DATA START

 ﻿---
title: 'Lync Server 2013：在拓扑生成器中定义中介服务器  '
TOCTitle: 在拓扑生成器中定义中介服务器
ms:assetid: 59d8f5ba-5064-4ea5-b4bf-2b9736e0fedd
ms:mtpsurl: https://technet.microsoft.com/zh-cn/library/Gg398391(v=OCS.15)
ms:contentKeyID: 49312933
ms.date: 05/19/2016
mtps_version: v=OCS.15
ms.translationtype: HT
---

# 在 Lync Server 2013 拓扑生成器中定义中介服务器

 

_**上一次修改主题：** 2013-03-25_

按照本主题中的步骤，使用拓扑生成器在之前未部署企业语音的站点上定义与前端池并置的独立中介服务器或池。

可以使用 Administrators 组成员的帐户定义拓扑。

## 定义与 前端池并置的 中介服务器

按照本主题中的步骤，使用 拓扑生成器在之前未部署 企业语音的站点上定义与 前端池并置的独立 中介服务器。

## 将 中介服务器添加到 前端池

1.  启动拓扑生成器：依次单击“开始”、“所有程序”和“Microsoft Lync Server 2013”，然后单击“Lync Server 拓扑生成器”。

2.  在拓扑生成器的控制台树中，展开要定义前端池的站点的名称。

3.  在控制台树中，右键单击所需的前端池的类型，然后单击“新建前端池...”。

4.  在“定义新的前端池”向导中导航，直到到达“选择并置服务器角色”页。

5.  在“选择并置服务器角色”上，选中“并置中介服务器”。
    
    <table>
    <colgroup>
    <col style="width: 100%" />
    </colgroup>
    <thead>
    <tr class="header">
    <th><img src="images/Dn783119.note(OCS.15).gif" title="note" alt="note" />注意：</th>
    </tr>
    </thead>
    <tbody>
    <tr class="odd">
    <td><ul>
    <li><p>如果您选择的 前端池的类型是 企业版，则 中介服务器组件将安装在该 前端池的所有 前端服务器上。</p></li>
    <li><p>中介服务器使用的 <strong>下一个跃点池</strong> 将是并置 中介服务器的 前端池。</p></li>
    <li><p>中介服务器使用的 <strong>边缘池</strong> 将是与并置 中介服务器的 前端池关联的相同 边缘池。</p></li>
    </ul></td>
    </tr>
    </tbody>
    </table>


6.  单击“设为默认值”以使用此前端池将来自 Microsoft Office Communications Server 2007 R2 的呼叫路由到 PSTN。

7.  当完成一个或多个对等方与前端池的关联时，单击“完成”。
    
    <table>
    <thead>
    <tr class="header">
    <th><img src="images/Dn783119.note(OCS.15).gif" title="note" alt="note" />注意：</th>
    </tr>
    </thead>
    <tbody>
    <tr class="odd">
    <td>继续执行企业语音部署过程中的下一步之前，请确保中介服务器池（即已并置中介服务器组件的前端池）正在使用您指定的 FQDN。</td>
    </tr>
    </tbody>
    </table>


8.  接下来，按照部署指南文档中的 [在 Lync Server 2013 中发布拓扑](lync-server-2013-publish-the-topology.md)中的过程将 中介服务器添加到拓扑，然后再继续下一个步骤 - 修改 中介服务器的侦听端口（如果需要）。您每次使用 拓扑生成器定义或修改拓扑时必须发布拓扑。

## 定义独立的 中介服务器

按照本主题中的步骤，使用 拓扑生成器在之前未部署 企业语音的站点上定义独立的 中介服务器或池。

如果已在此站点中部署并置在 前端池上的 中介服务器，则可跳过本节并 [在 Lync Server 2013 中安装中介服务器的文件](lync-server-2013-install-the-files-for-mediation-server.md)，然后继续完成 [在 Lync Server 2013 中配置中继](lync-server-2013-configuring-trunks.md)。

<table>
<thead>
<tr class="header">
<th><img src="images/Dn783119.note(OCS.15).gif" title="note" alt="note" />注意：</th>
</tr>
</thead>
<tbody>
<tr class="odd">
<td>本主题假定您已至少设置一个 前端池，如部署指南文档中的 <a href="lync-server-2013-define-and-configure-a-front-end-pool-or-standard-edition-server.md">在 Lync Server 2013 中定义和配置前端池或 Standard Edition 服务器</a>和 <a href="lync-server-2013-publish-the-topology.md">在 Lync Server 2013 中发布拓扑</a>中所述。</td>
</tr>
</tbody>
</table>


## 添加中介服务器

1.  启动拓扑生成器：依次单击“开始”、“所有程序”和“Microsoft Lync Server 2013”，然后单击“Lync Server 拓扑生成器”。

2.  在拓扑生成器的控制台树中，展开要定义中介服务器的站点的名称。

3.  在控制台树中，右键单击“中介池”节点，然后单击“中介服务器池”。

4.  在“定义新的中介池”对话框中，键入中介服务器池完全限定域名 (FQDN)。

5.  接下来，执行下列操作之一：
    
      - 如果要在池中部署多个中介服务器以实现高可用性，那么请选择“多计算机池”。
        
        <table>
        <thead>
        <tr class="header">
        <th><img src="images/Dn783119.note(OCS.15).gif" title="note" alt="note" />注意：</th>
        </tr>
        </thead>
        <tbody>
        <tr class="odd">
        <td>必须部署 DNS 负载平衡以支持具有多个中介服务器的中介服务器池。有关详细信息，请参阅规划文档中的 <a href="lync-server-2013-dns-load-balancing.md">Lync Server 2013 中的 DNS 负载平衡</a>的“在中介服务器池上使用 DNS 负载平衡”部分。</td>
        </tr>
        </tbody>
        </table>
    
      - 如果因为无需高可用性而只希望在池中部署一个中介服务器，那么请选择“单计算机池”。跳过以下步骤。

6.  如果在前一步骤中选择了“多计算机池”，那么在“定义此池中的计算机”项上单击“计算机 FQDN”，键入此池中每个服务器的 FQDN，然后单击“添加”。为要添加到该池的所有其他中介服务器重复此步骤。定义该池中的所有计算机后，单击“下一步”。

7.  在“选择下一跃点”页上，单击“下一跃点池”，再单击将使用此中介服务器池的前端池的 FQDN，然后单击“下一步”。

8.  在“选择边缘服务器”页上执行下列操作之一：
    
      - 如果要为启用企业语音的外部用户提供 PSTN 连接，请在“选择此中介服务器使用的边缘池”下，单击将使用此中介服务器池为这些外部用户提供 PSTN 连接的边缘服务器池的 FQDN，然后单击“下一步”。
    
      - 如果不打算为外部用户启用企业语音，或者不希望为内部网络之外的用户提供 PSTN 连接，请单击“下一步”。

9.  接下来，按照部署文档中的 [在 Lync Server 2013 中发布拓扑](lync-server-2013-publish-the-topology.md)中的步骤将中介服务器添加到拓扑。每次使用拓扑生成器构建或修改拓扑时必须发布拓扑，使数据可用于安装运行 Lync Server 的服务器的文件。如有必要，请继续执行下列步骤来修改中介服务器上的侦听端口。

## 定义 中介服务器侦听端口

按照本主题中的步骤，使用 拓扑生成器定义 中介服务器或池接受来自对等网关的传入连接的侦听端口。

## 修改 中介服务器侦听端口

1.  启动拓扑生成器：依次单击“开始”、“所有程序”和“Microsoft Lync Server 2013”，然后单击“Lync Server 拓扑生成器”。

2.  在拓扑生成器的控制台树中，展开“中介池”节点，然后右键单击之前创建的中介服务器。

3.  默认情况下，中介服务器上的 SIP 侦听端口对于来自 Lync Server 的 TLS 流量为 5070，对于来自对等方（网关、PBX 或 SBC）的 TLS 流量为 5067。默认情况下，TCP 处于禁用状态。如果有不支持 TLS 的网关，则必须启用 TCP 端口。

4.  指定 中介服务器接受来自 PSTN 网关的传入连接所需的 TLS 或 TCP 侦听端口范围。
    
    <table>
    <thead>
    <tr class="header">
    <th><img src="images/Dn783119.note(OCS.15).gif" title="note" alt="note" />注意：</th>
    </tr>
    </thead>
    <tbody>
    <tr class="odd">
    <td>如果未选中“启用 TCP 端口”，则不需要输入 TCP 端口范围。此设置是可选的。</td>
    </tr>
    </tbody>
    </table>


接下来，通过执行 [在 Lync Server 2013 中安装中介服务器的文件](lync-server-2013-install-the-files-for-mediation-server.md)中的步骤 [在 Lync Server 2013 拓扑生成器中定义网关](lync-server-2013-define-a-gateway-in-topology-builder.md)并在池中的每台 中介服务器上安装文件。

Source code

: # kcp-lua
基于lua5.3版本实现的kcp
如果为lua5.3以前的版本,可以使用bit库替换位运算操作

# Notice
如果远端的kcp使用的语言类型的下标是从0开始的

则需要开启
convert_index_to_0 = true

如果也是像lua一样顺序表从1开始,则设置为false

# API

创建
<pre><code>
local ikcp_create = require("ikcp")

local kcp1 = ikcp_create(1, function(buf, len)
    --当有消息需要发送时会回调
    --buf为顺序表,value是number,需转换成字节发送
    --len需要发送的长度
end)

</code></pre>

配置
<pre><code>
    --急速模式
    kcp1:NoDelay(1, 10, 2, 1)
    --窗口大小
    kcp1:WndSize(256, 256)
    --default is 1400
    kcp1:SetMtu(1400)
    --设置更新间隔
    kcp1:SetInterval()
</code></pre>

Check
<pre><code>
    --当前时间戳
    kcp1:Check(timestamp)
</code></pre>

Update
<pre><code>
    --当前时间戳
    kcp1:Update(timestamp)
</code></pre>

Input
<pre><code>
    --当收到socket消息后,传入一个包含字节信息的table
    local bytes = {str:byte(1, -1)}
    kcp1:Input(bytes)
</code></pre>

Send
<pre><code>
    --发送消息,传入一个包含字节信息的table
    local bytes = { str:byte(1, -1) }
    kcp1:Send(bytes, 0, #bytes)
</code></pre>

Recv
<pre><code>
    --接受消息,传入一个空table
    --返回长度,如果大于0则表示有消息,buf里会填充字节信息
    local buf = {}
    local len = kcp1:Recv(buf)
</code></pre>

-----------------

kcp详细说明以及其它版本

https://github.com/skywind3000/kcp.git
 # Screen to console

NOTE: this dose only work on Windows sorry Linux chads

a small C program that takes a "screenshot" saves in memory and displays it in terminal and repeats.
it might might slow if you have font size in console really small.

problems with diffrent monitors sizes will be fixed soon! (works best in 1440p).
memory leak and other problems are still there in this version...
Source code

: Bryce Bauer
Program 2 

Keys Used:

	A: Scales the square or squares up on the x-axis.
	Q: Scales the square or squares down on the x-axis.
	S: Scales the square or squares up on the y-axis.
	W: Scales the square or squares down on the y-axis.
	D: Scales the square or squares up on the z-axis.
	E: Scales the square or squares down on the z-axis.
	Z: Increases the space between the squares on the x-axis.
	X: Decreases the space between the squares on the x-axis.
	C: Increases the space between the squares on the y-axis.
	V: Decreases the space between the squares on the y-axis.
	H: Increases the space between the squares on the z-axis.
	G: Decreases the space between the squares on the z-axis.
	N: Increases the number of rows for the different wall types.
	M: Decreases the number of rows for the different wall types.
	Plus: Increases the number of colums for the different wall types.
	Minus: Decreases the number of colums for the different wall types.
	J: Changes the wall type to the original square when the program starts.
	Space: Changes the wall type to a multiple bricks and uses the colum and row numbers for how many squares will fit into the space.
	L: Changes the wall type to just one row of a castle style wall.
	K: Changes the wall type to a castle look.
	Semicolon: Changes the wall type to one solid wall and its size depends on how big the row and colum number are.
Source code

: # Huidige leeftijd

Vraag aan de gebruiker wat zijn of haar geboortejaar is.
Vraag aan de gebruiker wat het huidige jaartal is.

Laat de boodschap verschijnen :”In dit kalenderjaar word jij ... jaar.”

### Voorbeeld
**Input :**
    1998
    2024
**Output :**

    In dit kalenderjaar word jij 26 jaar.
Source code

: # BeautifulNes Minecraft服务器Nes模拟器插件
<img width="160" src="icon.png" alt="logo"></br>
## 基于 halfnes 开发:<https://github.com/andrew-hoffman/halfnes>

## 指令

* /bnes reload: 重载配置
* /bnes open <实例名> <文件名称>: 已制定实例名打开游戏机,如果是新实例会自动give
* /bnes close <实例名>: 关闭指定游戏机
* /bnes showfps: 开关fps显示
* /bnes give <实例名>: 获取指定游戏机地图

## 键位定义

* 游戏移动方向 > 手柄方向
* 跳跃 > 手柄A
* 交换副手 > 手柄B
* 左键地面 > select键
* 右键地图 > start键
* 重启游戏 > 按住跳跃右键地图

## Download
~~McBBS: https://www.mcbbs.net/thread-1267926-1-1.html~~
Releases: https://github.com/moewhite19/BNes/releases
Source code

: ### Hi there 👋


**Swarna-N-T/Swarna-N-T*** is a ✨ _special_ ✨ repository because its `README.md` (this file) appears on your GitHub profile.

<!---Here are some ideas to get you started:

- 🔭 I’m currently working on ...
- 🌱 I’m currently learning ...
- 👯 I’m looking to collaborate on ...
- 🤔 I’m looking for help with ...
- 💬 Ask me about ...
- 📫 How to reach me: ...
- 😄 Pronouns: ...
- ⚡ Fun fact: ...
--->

DATA END

▸ **WHAT IS REQUIRED**
Above are the records; from them, give again exactly the lines from the one containing "<td>必须部署 DNS 负载平衡以支持具有多个中介服务器的中介服务器池。有关详细信息，请参阅规划文档中的" to the one containing "Lync Server 的服务器的文件。如有必要，请继续执行下列步骤来修改中介服务器上的侦听端口。", both lines included, and nothing more.

▸ **RESPONSE**
        <td>必须部署 DNS 负载平衡以支持具有多个中介服务器的中介服务器池。有关详细信息，请参阅规划文档中的 <a href="lync-server-2013-dns-load-balancing.md">Lync Server 2013 中的 DNS 负载平衡</a>的“在中介服务器池上使用 DNS 负载平衡”部分。</td>
        </tr>
        </tbody>
        </table>
    
      - 如果因为无需高可用性而只希望在池中部署一个中介服务器，那么请选择“单计算机池”。跳过以下步骤。

6.  如果在前一步骤中选择了“多计算机池”，那么在“定义此池中的计算机”项上单击“计算机 FQDN”，键入此池中每个服务器的 FQDN，然后单击“添加”。为要添加到该池的所有其他中介服务器重复此步骤。定义该池中的所有计算机后，单击“下一步”。

7.  在“选择下一跃点”页上，单击“下一跃点池”，再单击将使用此中介服务器池的前端池的 FQDN，然后单击“下一步”。

8.  在“选择边缘服务器”页上执行下列操作之一：
    
      - 如果要为启用企业语音的外部用户提供 PSTN 连接，请在“选择此中介服务器使用的边缘池”下，单击将使用此中介服务器池为这些外部用户提供 PSTN 连接的边缘服务器池的 FQDN，然后单击“下一步”。
    
      - 如果不打算为外部用户启用企业语音，或者不希望为内部网络之外的用户提供 PSTN 连接，请单击“下一步”。

9.  接下来，按照部署文档中的 [在 Lync Server 2013 中发布拓扑](lync-server-2013-publish-the-topology.md)中的步骤将中介服务器添加到拓扑。每次使用拓扑生成器构建或修改拓扑时必须发布拓扑，使数据可用于安装运行 Lync Server 的服务器的文件。如有必要，请继续执行下列步骤来修改中介服务器上的侦听端口。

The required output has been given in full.